In her quieter moments, Victoria privately suspected that it was all a pipe dream anyway, that whatever gas was lying beneath the surface of this hollow that she and Jim were already thinking of as home was probably not enough to keep the interest of a big and important company like Cabot for very long. In all likelihood, they’d bring up their geologists, poke a few holes in the ground, and then give up and go away, and everyone could pocket their small rolls of cash, smile wistfully at each other, and say, “Oh well, we gave it a shot,” and that would be the end of it.

And in the unlikely event that Cabot actually discovered gas, Victoria assumed the drilling would be as it had been described to her, a relatively painless extraction that would cause only a comparatively minor disruption to the local environment. Certainly, it wouldn’t impinge too much, or for too long, on their lifestyle, she figured. What’s more, if Cabot’s prospecting was successful, the company would almost certainly come back to them so they could all sit down in good faith and negotiate more specific terms for the lease. They could even do it over coffee, with the gentle babbling of the brook alongside the property playing background music.

There was even something exciting about it all. Although they had never seen a gas rig in action, never set their brand-name hiking boots in the shin-deep mud of a drill site, although they didn’t know how the whole mysterious process worked back then, they were still convinced that they had a chance to be among the first of many who would be taking those first tentative steps toward throwing off the shackles of foreign energy, toward greener fuels, and ultimately toward sustainable ones. Cleaner-burning natural gas was not the whole answer, of course. It was just a start—a fuel they could use to stoke their boilers and heat their radiant floors until wind or solar or something even better came along. But for right now, they were doing something.

Ken also had his own reasons for making the decision. Though he would later claim that the landman simply wore him down, the truth was far more complicated. In a way, Ken may have had fewer illusions than Victoria about the company’s good intentions, at least as far as creating a greener world was concerned. He certainly was more realistic about how the company would view the contract it was offering.
He understood that to most of the locals, a contract was like the received word of God, an immutable set of commandments set in stone. Big companies, Ken knew, saw them a little differently. To them, they were like the line of scrimmage in a high school football game, nothing more than a good place to start pushing toward the end zone. Ken had seen that principle in action a few years earlier when an out-of-town company had tried to site a landfill not far from his old gas station. The company had tried to exploit every legal ambiguity, and only a spate of bad publicity kept them from moving forward. But the experience had taught Ken valuable lessons about the power of a few disgruntled locals to bring a big company to its knees. It had also taught him that out-of-town companies have deep pockets. This time, he figured, he might be able to turn that to his advantage.

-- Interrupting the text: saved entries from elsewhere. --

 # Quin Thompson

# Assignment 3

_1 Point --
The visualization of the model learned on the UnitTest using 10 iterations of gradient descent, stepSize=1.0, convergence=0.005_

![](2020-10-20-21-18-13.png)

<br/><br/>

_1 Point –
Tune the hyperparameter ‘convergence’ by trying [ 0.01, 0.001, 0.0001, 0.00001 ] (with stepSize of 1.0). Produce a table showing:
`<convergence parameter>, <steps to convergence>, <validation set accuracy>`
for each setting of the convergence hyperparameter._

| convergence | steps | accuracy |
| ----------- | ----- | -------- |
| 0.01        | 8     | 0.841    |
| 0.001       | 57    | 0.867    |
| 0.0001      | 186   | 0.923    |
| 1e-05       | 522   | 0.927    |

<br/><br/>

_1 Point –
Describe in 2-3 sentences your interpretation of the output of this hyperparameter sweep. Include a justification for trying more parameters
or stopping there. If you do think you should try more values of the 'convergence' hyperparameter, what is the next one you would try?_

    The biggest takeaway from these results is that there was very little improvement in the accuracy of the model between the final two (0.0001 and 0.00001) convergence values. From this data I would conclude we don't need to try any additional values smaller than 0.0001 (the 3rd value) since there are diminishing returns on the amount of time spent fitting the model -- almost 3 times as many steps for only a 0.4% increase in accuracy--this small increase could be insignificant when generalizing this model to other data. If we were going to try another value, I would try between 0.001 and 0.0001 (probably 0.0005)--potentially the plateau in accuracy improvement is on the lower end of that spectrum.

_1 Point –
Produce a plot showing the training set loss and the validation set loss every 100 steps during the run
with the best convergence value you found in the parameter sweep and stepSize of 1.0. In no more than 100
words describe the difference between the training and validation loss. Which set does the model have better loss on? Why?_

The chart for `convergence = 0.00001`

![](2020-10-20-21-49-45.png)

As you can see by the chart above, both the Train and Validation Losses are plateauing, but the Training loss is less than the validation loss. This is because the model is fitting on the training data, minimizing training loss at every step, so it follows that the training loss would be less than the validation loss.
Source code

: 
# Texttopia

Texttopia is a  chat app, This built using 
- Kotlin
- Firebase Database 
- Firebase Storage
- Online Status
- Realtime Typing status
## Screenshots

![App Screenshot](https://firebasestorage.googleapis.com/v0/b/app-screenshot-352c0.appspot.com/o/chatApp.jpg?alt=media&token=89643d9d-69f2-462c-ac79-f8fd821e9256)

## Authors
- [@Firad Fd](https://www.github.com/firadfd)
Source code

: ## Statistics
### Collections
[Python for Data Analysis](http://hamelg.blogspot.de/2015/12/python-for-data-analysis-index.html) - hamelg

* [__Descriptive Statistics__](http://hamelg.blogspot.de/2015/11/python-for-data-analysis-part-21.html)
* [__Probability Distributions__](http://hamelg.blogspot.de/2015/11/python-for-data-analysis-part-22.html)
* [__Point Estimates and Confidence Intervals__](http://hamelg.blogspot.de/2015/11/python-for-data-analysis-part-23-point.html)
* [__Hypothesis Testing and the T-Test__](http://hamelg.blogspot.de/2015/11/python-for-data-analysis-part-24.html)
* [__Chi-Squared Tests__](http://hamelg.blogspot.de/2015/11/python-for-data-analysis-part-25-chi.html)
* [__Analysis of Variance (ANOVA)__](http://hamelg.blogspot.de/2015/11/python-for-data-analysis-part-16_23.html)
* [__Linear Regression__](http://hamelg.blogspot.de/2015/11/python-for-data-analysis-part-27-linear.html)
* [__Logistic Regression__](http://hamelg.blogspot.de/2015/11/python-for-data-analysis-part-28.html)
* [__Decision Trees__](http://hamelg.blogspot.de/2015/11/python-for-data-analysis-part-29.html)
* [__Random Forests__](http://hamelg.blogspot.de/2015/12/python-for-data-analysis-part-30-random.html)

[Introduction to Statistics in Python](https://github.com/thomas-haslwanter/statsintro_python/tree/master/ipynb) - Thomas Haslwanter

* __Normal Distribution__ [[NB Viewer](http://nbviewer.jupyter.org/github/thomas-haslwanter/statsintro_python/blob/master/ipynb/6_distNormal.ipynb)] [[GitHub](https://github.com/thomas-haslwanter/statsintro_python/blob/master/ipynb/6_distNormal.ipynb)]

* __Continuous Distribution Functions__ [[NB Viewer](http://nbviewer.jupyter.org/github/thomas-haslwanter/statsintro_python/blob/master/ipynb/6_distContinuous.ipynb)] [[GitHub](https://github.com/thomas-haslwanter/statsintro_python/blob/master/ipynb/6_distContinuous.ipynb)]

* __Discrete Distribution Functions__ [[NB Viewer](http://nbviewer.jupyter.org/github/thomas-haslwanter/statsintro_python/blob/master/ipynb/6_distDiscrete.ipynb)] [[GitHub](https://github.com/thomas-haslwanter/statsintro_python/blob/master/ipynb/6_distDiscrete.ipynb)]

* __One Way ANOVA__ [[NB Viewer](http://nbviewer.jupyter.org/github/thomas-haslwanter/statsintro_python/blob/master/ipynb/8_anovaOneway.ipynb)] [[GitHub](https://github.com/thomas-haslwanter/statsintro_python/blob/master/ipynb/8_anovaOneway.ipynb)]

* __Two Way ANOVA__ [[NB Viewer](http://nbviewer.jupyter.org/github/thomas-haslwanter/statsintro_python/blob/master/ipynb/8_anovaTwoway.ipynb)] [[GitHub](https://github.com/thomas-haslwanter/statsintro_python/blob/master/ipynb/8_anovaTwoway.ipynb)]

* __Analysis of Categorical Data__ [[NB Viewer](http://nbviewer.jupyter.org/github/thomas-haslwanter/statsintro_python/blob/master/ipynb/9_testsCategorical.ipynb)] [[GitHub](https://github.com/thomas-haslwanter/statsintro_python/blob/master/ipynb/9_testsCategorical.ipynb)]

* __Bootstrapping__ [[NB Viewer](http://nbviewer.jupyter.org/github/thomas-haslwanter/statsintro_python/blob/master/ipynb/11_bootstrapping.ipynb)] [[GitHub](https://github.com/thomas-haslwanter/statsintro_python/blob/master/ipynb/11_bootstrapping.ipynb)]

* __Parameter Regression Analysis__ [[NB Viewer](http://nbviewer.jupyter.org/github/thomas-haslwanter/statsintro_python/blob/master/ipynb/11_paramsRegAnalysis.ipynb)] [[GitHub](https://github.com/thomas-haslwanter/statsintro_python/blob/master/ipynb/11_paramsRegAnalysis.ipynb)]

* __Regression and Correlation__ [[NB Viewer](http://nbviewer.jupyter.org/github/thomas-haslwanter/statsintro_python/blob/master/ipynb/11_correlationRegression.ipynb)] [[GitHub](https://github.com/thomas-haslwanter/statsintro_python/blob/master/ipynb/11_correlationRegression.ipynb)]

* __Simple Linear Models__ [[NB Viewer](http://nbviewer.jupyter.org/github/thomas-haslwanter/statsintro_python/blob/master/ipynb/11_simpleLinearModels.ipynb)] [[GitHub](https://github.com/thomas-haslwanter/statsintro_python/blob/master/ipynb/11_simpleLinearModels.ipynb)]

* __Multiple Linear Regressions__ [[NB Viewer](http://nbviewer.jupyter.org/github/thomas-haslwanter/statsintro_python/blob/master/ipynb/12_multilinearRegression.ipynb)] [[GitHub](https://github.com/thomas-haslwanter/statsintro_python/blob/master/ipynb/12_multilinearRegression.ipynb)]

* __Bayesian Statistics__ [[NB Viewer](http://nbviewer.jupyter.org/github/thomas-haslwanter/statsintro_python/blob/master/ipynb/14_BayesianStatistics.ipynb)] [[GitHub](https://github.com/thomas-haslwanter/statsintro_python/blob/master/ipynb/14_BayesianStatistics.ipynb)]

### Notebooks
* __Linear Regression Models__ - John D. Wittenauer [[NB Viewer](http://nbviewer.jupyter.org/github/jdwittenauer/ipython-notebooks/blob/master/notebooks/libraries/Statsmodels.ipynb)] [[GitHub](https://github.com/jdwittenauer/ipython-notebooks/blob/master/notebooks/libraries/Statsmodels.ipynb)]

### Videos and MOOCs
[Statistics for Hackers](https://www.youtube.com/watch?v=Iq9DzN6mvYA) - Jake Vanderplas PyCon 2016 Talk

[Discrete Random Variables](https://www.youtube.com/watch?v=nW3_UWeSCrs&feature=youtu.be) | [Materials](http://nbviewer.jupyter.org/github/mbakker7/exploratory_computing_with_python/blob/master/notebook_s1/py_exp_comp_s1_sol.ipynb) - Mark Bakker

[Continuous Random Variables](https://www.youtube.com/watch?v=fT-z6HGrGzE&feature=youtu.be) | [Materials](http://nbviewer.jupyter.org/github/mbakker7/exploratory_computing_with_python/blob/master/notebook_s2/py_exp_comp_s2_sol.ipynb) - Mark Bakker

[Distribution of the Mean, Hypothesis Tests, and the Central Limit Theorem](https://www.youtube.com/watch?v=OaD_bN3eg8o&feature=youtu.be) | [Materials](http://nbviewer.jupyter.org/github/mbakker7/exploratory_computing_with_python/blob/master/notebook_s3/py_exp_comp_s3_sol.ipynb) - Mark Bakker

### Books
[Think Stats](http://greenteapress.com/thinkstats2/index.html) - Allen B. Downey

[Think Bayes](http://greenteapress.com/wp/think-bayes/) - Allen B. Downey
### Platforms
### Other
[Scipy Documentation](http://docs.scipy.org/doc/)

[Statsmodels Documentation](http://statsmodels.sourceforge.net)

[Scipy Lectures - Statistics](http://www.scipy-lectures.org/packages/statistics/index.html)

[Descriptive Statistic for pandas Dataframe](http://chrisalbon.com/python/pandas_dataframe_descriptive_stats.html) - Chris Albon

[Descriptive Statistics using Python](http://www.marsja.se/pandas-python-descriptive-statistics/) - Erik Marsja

Ken knew there was gas in the hills. He also knew it was not enough to make him rich. Sure, $25 an acre or thereabouts was a lot more than the $5 or so the people around there had been offered in the past, and Ken had to admit that with his youngest son now in college, he could use the cash.

But the real money was going to come from the miscellaneous expenses that Ken figured he could extract from them as long as they were there. If they needed to expand the road that led up from the creek so they could get their seismic trucks in, Ken would let them do it, and he’d be very reasonable when tallying up the charge for it. He might even throw in some of his stones if they needed them, as long as they only took the ones Ken was willing to part with, and as long as they paid him the market rate for them. If they needed to cut down a few of his trees, they could do that, too, as long as they paid the going rate for them. They could even have some of his water if they needed it. They could take it from the pond outside his cabin or from the creek at the bottom of the hill, as long as they didn’t bother the fish too much—Ken knew that the fish didn’t like to be disturbed. Of course, there’d be a price for that, too.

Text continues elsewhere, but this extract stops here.